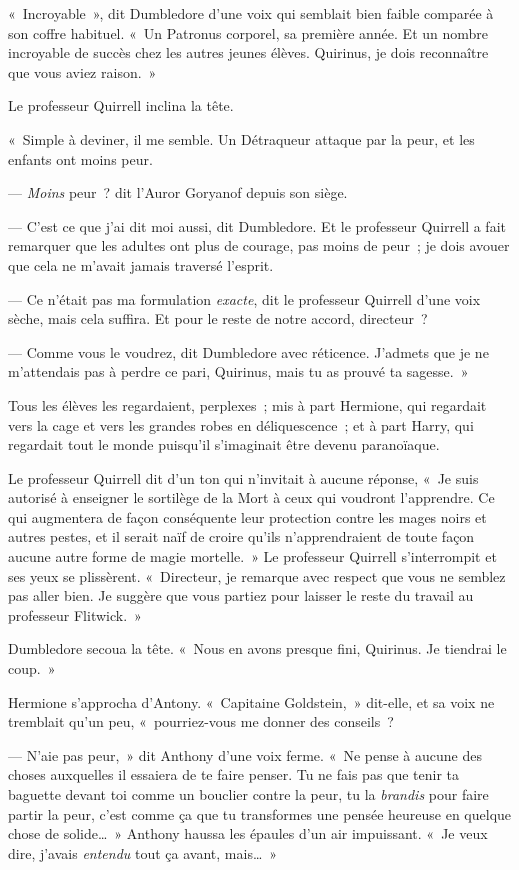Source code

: «~Incroyable~», dit Dumbledore d'une voix qui semblait bien faible comparée à son coffre habituel. «~Un Patronus corporel, sa première année. Et un nombre incroyable de succès chez les autres jeunes élèves. Quirinus, je dois reconnaître que vous aviez raison.~»

Le professeur Quirrell inclina la tête.

«~Simple à deviner, il me semble. Un Détraqueur attaque par la peur, et les enfants ont moins peur.

--- \emph{Moins} peur~? dit l'Auror Goryanof depuis son siège.

--- C'est ce que j'ai dit moi aussi, dit Dumbledore. Et le professeur Quirrell a fait remarquer que les adultes ont plus de courage, pas moins de peur~; je dois avouer que cela ne m'avait jamais traversé l'esprit.

--- Ce n'était pas ma formulation \emph{exacte}, dit le professeur Quirrell d'une voix sèche, mais cela suffira. Et pour le reste de notre accord, directeur~?

--- Comme vous le voudrez, dit Dumbledore avec réticence. J'admets que je ne m'attendais pas à perdre ce pari, Quirinus, mais tu as prouvé ta sagesse.~»

Tous les élèves les regardaient, perplexes~; mis à part Hermione, qui regardait vers la cage et vers les grandes robes en déliquescence~; et à part Harry, qui regardait tout le monde puisqu'il s'imaginait être devenu paranoïaque.

Le professeur Quirrell dit d'un ton qui n'invitait à aucune réponse, «~Je suis autorisé à enseigner le sortilège de la Mort à ceux qui voudront l'apprendre. Ce qui augmentera de façon conséquente leur protection contre les mages noirs et autres pestes, et il serait naïf de croire qu'ils n'apprendraient de toute façon aucune autre forme de magie mortelle.~» Le professeur Quirrell s'interrompit et ses yeux se plissèrent. «~Directeur, je remarque avec respect que vous ne semblez pas aller bien. Je suggère que vous partiez pour laisser le reste du travail au professeur Flitwick.~»

Dumbledore secoua la tête. «~Nous en avons presque fini, Quirinus. Je tiendrai le coup.~»

Hermione s'approcha d'Antony. «~Capitaine Goldstein,~» dit-elle, et sa voix ne tremblait qu'un peu, «~pourriez-vous me donner des conseils~?

--- N'aie pas peur,~» dit Anthony d'une voix ferme. «~Ne pense à aucune des choses auxquelles il essaiera de te faire penser. Tu ne fais pas que tenir ta baguette devant toi comme un bouclier contre la peur, tu la \emph{brandis} pour faire partir la peur, c'est comme ça que tu transformes une pensée heureuse en quelque chose de solide…~» Anthony haussa les épaules d'un air impuissant. «~Je veux dire, j'avais \emph{entendu} tout ça avant, mais…~»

◆ Problem ◆
Please reproduce the listing exactly from its opening line through the line that contains "depuis son siège.", both included, with all pictures omitted.

◆ Output of the exercise ◆
Source code

: «~Incroyable~», dit Dumbledore d'une voix qui semblait bien faible comparée à son coffre habituel. «~Un Patronus corporel, sa première année. Et un nombre incroyable de succès chez les autres jeunes élèves. Quirinus, je dois reconnaître que vous aviez raison.~»

Le professeur Quirrell inclina la tête.

«~Simple à deviner, il me semble. Un Détraqueur attaque par la peur, et les enfants ont moins peur.

--- \emph{Moins} peur~? dit l'Auror Goryanof depuis son siège.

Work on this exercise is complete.